◆ **What to work on**: What lines in the records below mention "method"? List them all.

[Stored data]
= = =
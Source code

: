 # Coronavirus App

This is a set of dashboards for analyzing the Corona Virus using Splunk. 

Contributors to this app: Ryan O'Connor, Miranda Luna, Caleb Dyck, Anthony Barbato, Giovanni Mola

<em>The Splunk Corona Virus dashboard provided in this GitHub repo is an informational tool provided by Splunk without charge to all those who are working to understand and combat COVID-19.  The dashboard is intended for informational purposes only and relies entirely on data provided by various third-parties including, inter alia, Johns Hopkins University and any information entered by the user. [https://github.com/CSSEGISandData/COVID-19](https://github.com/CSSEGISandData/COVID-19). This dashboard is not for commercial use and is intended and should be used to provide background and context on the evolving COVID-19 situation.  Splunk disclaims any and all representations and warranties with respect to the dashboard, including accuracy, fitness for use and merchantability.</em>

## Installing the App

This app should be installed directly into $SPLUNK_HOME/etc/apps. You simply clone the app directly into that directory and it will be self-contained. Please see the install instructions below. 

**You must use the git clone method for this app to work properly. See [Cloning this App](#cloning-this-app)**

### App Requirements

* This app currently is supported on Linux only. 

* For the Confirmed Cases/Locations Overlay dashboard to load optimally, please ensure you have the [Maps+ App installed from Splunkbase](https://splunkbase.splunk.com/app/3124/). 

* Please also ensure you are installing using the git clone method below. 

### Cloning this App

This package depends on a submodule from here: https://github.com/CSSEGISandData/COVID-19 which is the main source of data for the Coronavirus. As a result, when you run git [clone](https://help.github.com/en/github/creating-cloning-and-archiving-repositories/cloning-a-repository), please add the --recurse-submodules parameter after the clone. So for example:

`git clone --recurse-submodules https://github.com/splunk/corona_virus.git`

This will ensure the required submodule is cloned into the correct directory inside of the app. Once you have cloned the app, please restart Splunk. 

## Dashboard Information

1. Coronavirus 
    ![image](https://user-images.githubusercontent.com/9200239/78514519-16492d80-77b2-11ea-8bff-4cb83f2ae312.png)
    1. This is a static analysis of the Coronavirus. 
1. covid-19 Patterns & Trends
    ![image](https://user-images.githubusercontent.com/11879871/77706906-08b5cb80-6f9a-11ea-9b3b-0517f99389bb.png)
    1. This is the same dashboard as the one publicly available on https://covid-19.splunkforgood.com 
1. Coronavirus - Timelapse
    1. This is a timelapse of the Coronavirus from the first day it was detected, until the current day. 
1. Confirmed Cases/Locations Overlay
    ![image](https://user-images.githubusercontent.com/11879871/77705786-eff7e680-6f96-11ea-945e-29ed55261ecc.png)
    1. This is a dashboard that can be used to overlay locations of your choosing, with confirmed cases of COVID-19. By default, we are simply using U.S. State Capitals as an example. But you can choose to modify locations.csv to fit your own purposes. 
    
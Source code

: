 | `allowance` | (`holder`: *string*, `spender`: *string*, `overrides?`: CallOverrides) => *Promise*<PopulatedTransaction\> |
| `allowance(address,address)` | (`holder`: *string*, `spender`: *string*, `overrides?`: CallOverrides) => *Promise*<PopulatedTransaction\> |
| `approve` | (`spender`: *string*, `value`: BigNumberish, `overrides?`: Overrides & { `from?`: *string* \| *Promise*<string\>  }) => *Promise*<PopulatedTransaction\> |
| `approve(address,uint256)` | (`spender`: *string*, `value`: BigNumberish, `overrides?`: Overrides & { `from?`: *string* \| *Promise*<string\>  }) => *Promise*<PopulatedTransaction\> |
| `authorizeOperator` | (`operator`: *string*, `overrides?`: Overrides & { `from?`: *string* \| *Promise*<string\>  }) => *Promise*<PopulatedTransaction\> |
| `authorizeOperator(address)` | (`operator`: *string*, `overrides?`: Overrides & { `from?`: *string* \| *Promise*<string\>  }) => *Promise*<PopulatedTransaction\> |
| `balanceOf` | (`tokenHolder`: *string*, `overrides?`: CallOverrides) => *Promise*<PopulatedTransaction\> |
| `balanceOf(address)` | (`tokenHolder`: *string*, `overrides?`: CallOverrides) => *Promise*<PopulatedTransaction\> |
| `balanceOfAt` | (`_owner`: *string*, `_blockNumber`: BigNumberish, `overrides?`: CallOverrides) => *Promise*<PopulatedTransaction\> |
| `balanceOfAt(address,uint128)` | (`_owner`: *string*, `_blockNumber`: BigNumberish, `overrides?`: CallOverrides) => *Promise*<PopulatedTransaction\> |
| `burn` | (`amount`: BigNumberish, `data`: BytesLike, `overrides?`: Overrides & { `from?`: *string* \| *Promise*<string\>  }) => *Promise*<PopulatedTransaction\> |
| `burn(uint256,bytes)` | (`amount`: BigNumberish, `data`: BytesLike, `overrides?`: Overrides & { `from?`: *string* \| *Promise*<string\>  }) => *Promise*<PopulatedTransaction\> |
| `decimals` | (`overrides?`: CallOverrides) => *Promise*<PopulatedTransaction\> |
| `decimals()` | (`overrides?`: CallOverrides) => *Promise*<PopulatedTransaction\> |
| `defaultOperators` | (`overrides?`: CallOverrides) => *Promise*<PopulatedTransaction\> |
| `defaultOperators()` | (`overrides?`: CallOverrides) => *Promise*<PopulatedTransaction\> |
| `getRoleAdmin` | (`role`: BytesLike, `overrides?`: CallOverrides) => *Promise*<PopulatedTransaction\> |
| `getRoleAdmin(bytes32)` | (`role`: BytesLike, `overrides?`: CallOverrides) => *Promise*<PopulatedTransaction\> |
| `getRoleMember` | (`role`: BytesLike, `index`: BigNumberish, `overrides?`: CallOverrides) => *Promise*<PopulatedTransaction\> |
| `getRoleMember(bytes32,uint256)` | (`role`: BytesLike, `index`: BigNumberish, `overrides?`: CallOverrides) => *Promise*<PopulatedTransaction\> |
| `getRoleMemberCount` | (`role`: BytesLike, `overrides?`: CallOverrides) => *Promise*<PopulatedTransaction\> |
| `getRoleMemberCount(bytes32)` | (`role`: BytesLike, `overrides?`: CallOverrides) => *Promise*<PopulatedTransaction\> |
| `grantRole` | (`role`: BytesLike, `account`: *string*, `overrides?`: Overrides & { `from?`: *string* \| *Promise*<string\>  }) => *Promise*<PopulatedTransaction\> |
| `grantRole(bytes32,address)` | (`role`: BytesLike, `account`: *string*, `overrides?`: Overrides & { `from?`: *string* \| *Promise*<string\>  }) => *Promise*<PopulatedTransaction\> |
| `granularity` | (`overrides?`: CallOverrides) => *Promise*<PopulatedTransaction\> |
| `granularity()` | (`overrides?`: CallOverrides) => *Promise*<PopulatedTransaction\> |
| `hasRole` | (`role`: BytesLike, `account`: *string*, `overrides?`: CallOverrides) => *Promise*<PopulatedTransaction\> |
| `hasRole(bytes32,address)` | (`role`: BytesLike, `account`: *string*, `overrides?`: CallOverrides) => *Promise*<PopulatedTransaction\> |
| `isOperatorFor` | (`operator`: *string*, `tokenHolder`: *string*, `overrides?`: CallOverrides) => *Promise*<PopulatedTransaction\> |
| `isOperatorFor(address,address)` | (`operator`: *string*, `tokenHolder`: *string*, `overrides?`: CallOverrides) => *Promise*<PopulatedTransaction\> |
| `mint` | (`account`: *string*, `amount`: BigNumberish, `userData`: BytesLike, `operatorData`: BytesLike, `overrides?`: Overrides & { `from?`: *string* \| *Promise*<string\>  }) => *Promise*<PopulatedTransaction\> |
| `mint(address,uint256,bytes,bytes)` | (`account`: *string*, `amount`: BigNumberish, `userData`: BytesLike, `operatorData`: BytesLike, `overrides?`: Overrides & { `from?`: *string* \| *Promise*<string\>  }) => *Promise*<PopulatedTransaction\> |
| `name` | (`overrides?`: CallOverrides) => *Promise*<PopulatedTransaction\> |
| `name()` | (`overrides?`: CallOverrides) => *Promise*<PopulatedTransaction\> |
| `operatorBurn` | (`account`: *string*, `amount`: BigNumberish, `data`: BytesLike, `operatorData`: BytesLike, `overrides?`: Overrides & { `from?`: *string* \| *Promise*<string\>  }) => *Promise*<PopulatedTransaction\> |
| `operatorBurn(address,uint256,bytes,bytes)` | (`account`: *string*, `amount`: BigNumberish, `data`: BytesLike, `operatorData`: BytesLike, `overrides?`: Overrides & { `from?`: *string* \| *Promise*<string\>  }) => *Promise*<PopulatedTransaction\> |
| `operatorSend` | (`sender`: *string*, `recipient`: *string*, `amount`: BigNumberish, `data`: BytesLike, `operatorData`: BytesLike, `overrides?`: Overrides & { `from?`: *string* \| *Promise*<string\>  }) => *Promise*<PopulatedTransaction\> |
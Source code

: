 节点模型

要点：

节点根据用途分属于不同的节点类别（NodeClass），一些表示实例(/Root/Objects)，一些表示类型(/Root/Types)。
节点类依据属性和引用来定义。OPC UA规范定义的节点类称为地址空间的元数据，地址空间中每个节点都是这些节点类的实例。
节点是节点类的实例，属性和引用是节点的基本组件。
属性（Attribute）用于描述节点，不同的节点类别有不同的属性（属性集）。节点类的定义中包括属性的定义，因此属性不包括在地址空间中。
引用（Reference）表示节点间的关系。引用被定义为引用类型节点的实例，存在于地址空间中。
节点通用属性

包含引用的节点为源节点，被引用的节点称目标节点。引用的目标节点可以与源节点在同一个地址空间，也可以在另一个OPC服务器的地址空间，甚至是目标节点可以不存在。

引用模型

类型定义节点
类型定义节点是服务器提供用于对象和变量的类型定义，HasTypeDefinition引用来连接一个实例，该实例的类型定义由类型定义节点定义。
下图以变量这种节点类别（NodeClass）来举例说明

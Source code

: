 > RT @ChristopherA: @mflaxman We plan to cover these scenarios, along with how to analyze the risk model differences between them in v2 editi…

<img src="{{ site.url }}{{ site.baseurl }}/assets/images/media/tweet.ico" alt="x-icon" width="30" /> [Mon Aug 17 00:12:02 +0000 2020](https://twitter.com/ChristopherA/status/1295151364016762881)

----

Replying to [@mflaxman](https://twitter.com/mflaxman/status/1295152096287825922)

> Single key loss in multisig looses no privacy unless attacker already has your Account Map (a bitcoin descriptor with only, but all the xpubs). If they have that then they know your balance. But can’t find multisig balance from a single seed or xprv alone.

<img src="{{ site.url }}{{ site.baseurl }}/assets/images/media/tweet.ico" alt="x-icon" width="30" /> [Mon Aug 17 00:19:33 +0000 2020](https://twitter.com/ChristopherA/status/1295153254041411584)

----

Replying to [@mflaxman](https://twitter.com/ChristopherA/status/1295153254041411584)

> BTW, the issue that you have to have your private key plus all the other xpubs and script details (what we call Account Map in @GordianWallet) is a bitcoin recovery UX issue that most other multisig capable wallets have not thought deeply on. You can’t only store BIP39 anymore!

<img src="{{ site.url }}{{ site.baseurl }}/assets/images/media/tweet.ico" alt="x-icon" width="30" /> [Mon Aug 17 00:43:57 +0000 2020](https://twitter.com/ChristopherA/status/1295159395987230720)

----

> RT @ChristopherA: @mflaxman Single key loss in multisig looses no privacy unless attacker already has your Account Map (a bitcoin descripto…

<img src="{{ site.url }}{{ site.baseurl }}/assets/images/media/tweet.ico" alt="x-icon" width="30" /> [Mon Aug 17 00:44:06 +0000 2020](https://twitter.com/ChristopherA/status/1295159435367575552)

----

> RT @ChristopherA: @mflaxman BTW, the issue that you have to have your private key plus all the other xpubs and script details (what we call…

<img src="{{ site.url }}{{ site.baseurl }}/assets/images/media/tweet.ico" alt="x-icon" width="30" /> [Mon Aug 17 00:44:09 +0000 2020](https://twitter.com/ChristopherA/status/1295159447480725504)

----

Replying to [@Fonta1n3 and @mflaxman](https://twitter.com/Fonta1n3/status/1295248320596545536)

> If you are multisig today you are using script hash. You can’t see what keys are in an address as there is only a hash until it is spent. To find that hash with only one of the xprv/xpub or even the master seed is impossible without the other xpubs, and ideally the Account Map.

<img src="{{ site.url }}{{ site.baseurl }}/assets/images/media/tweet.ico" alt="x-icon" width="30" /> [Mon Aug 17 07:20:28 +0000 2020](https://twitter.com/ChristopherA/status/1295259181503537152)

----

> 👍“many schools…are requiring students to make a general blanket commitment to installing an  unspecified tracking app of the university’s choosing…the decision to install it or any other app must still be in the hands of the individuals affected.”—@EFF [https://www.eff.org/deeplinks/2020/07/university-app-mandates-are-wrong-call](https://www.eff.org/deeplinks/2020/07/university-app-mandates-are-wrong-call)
= = =
◆ **Answer area**:
**You must use the git clone method for this app to work properly. See [Cloning this App](#cloning-this-app)**
* Please also ensure you are installing using the git clone method below. 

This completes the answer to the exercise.